This project is my entry in Google's Gemini Long Context competition.

Research is exploring how a long context window (1-2 million tokens), many-shot prompting, and in-context retrieval can improve model performance across a range of tasks using highly relevant and available data supplied during the initial input with context caching, versus other state-of-the-art external retrieval techniques like RAG, embeddings, and vector databases.

  • Can Long-Context Language Models Subsume Retrieval, RAG, SQL, and More?
  • Many-Shot In-Context Learning
  • Gemini 1.5: Unlocking multimodal understanding across millions of tokens of context

This competition is looking for interesting use cases that could benefit from these unique features. I present mine in a notebook.

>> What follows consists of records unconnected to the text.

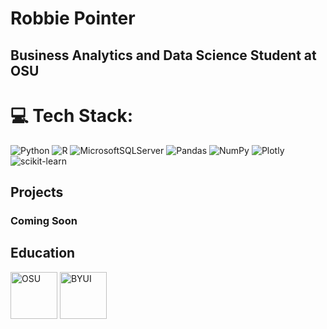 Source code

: # Robbie Pointer
## Business Analytics and Data Science Student at OSU

# 💻 Tech Stack:
  ![Python](https://img.shields.io/badge/python-3670A0?style=for-the-badge&logo=python&logoColor=ffdd54) ![R](https://img.shields.io/badge/r-%23276DC3.svg?style=for-the-badge&logo=r&logoColor=white) ![MicrosoftSQLServer](https://img.shields.io/badge/Microsoft%20SQL%20Sever-CC2927?style=for-the-badge&logo=microsoft%20sql%20server&logoColor=white) ![Pandas](https://img.shields.io/badge/pandas-%23150458.svg?style=for-the-badge&logo=pandas&logoColor=white) ![NumPy](https://img.shields.io/badge/numpy-%23013243.svg?style=for-the-badge&logo=numpy&logoColor=white) ![Plotly](https://img.shields.io/badge/Plotly-%233F4F75.svg?style=for-the-badge&logo=plotly&logoColor=white) ![scikit-learn](https://img.shields.io/badge/scikit--learn-%23F7931E.svg?style=for-the-badge&logo=scikit-learn&logoColor=white)
## Projects
### Coming Soon

## Education
  <img src='https://apps.okstate.edu/2010_templates/images/logo.png' alt = 'OSU' Width ='75' >
  <img src='https://brightspotcdn.byui.edu/dims4/default/3b59bf0/2147483647/strip/true/crop/560x314+22+0/resize/852x478!/format/webp/quality/90/?url=http%3A%2F%2Fbyu-idaho-brightspot.s3.amazonaws.com%2F6c%2Fa1%2Fb3306ea14ed5aef8b82a86ee39d0%2Fbyui-offical-logo-blue-01.png' alt = 'BYUI' Width ='75' >

<!-- 
# 📊 GitHub Stats:
![](https://github-readme-stats.vercel.app/api?username=robbiepointer&theme=dark&hide_border=false&include_all_commits=false&count_private=false)<br/>
![](https://github-readme-streak-stats.herokuapp.com/?user=robbiepointer&theme=dark&hide_border=false)<br/>
![](https://github-readme-stats.vercel.app/api/top-langs/?username=robbiepointer&theme=dark&hide_border=false&include_all_commits=false&count_private=false&layout=compact)

---
[![](https://visitcount.itsvg.in/api?id=robbiepointer&icon=0&color=3)](https://visitcount.itsvg.in)

 Proudly created with GPRM ( https://gprm.itsvg.in ) -->
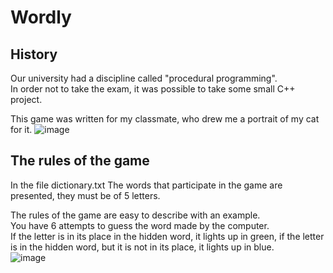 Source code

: # Wordly

## History

Our university had a discipline called "procedural programming".                                                                                                                                            
In order not to take the exam, it was possible to take some small C++ project.

This game was written for my classmate, who drew me a portrait of my cat for it.
![image](https://github.com/zpnst/wordly/assets/105946529/c8eaf8ff-5f22-4ec6-aa73-6982844d5046)

## The rules of the game

In the file dictionary.txt The words that participate in the game are presented, they must be of 5 letters.

The rules of the game are easy to describe with an example.                                                                                                                                                
You have 6 attempts to guess the word made by the computer.                                                                                                                                                
If the letter is in its place in the hidden word, it lights up in green, if the letter is in the hidden word, but it is not in its place, it lights up in blue.                                            
![image](https://github.com/zpnst/wordly/assets/105946529/79188bad-25bd-4da0-9114-2a7f611be23e)

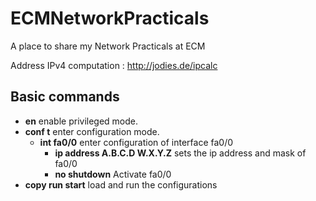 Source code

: # ECMNetworkPracticals

A place to share my Network Practicals at ECM

Address IPv4 computation : http://jodies.de/ipcalc

## Basic commands

- **en** enable privileged mode.
- **conf t** enter configuration mode.
  - **int fa0/0** enter configuration of interface fa0/0
    - **ip address A.B.C.D W.X.Y.Z** sets the ip address and mask of fa0/0
    - **no shutdown** Activate fa0/0
- **copy run start** load and run the configurations

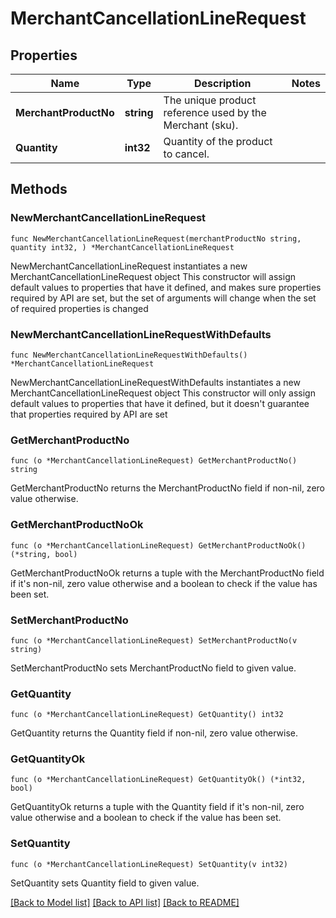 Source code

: # MerchantCancellationLineRequest

## Properties

Name | Type | Description | Notes
------------ | ------------- | ------------- | -------------
**MerchantProductNo** | **string** | The unique product reference used by the Merchant (sku). | 
**Quantity** | **int32** | Quantity of the product to cancel. | 

## Methods

### NewMerchantCancellationLineRequest

`func NewMerchantCancellationLineRequest(merchantProductNo string, quantity int32, ) *MerchantCancellationLineRequest`

NewMerchantCancellationLineRequest instantiates a new MerchantCancellationLineRequest object
This constructor will assign default values to properties that have it defined,
and makes sure properties required by API are set, but the set of arguments
will change when the set of required properties is changed

### NewMerchantCancellationLineRequestWithDefaults

`func NewMerchantCancellationLineRequestWithDefaults() *MerchantCancellationLineRequest`

NewMerchantCancellationLineRequestWithDefaults instantiates a new MerchantCancellationLineRequest object
This constructor will only assign default values to properties that have it defined,
but it doesn't guarantee that properties required by API are set

### GetMerchantProductNo

`func (o *MerchantCancellationLineRequest) GetMerchantProductNo() string`

GetMerchantProductNo returns the MerchantProductNo field if non-nil, zero value otherwise.

### GetMerchantProductNoOk

`func (o *MerchantCancellationLineRequest) GetMerchantProductNoOk() (*string, bool)`

GetMerchantProductNoOk returns a tuple with the MerchantProductNo field if it's non-nil, zero value otherwise
and a boolean to check if the value has been set.

### SetMerchantProductNo

`func (o *MerchantCancellationLineRequest) SetMerchantProductNo(v string)`

SetMerchantProductNo sets MerchantProductNo field to given value.


### GetQuantity

`func (o *MerchantCancellationLineRequest) GetQuantity() int32`

GetQuantity returns the Quantity field if non-nil, zero value otherwise.

### GetQuantityOk

`func (o *MerchantCancellationLineRequest) GetQuantityOk() (*int32, bool)`

GetQuantityOk returns a tuple with the Quantity field if it's non-nil, zero value otherwise
and a boolean to check if the value has been set.

### SetQuantity

`func (o *MerchantCancellationLineRequest) SetQuantity(v int32)`

SetQuantity sets Quantity field to given value.



[[Back to Model list]](../README.md#documentation-for-models) [[Back to API list]](../README.md#documentation-for-api-endpoints) [[Back to README]](../README.md)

This project is a notebook designed to show a use case that benefits from unique model features: long context windows, caching. It enables users to communicate naturally about their music taste, preferences, and to receive hyper-personalized recommendations and insights. The primary goal is to test out unique model features that enhance LLM performance from a user's perspective.


Features

  • Using datasets from BigQuery in Notebooks
  • Using model caching to reduce token usage/cost
  • Musical profiling and compatibility with other users

Technologies

This project is built with:

  • Python, SQL, Markdown
  • Gemini API, Jupyter Notebooks

Getting Started

Run cells in sequential order in a Jupyter Notebook, either locally or in Google Colab.

Prerequisites

  • Jupyter Notebook
  • Gemini API Key
  • Kaggle Dataset

License

This project is licensed under the MIT License.

About

Exploring Gemini's Long Context Window and Context Caching to generate personalized music recommendations for a user and profile matching users with similar music tastes.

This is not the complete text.